TASK INSTRUCTIONS:
Return each entry below word for word, leaving out any image.

MATERIAL SUPPLIED:

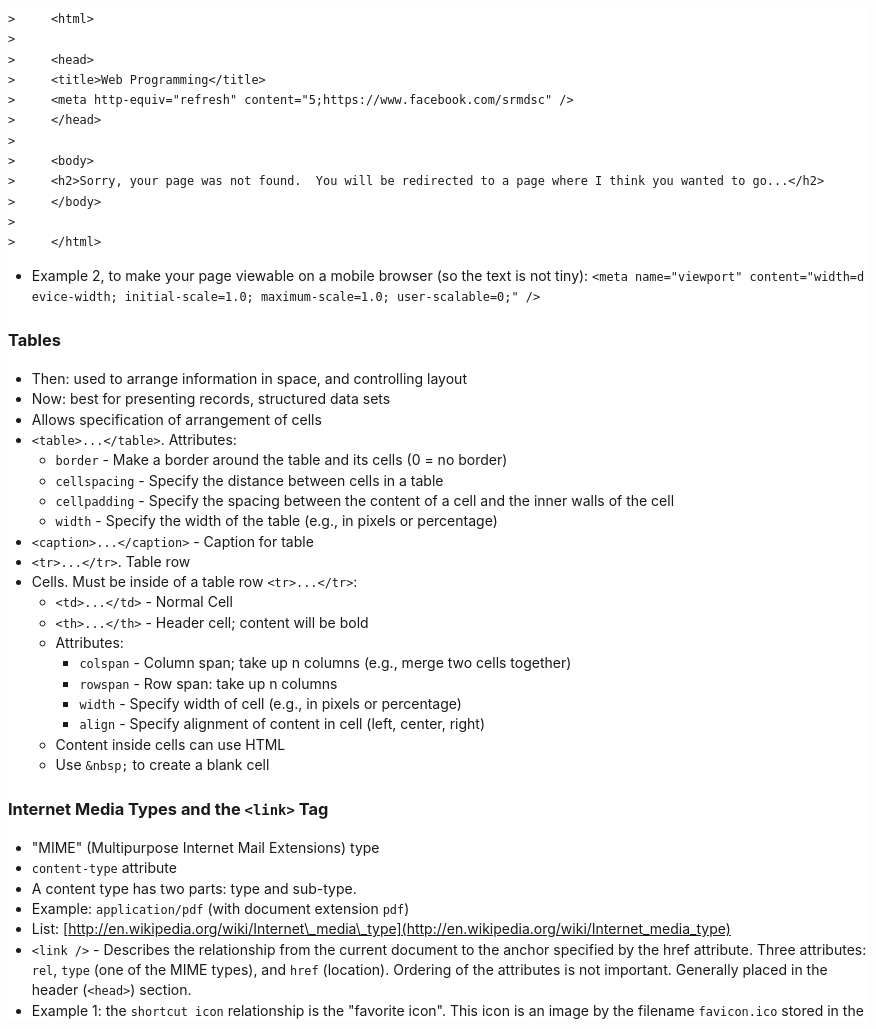     >     <html>
    >
    >     <head>
    >     <title>Web Programming</title>
    >     <meta http-equiv="refresh" content="5;https://www.facebook.com/srmdsc" />
    >     </head>
    >
    >     <body>
    >     <h2>Sorry, your page was not found.  You will be redirected to a page where I think you wanted to go...</h2>
    >     </body>
    >
    >     </html>

-   Example 2, to make your page viewable on a mobile browser (so the
    text is not tiny):
    `<meta name="viewport" content="width=device-width; initial-scale=1.0; maximum-scale=1.0; user-scalable=0;" /> `

### Tables

-   Then: used to arrange information in space, and controlling layout
-   Now: best for presenting records, structured data sets
-   Allows specification of arrangement of cells
-   `<table>...</table>`. Attributes:
    -   `border` - Make a border around the table and its cells (0 = no
        border)
    -   `cellspacing` - Specify the distance between cells in a table
    -   `cellpadding` - Specify the spacing between the content of a
        cell and the inner walls of the cell
    -   `width` - Specify the width of the table (e.g., in pixels or
        percentage)
-   `<caption>...</caption>` - Caption for table
-   `<tr>...</tr>`. Table row
-   Cells. Must be inside of a table row `<tr>...</tr>`:
    -   `<td>...</td>` - Normal Cell
    -   `<th>...</th>` - Header cell; content will be bold
    -   Attributes:
        -   `colspan` - Column span; take up n columns (e.g., merge two
            cells together)
        -   `rowspan` - Row span: take up n columns
        -   `width` - Specify width of cell (e.g., in pixels or
            percentage)
        -   `align` - Specify alignment of content in cell (left,
            center, right)
    -   Content inside cells can use HTML
    -   Use `&nbsp;` to create a blank cell

### Internet Media Types and the `<link>` Tag

-   "MIME" (Multipurpose Internet Mail Extensions) type
-   `content-type` attribute
-   A content type has two parts: type and sub-type.
-   Example: `application/pdf` (with document extension `pdf`)
-   List:
    [http://en.wikipedia.org/wiki/Internet\_media\_type](http://en.wikipedia.org/wiki/Internet_media_type)
-   `<link />` - Describes the relationship from the current document to
    the anchor specified by the href attribute. Three attributes: `rel`,
    `type` (one of the MIME types), and `href` (location). Ordering of
    the attributes is not important. Generally placed in the header
    (`<head>`) section.
-   Example 1: the `shortcut icon` relationship is the "favorite icon".
    This icon is an image by the filename `favicon.ico` stored in the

SOLUTION TO THIS PROBLEM:
     >     <html>
    >
    >     <head>
    >     <title>Web Programming</title>
    >     <meta http-equiv="refresh" content="5;https://www.facebook.com/srmdsc" />
    >     </head>
    >
    >     <body>
    >     <h2>Sorry, your page was not found.  You will be redirected to a page where I think you wanted to go...</h2>
    >     </body>
    >
    >     </html>

-   Example 2, to make your page viewable on a mobile browser (so the
    text is not tiny):
    `<meta name="viewport" content="width=device-width; initial-scale=1.0; maximum-scale=1.0; user-scalable=0;" /> `

### Tables

-   Then: used to arrange information in space, and controlling layout
-   Now: best for presenting records, structured data sets
-   Allows specification of arrangement of cells
-   `<table>...</table>`. Attributes:
    -   `border` - Make a border around the table and its cells (0 = no
        border)
    -   `cellspacing` - Specify the distance between cells in a table
    -   `cellpadding` - Specify the spacing between the content of a
        cell and the inner walls of the cell
    -   `width` - Specify the width of the table (e.g., in pixels or
        percentage)
-   `<caption>...</caption>` - Caption for table
-   `<tr>...</tr>`. Table row
-   Cells. Must be inside of a table row `<tr>...</tr>`:
    -   `<td>...</td>` - Normal Cell
    -   `<th>...</th>` - Header cell; content will be bold
    -   Attributes:
        -   `colspan` - Column span; take up n columns (e.g., merge two
            cells together)
        -   `rowspan` - Row span: take up n columns
        -   `width` - Specify width of cell (e.g., in pixels or
            percentage)
        -   `align` - Specify alignment of content in cell (left,
            center, right)
    -   Content inside cells can use HTML
    -   Use `&nbsp;` to create a blank cell

### Internet Media Types and the `<link>` Tag

-   "MIME" (Multipurpose Internet Mail Extensions) type
-   `content-type` attribute
-   A content type has two parts: type and sub-type.
-   Example: `application/pdf` (with document extension `pdf`)
-   List:
    [http://en.wikipedia.org/wiki/Internet\_media\_type](http://en.wikipedia.org/wiki/Internet_media_type)
-   `<link />` - Describes the relationship from the current document to
    the anchor specified by the href attribute. Three attributes: `rel`,
    `type` (one of the MIME types), and `href` (location). Ordering of
    the attributes is not important. Generally placed in the header
    (`<head>`) section.
-   Example 1: the `shortcut icon` relationship is the "favorite icon".
    This icon is an image by the filename `favicon.ico` stored in the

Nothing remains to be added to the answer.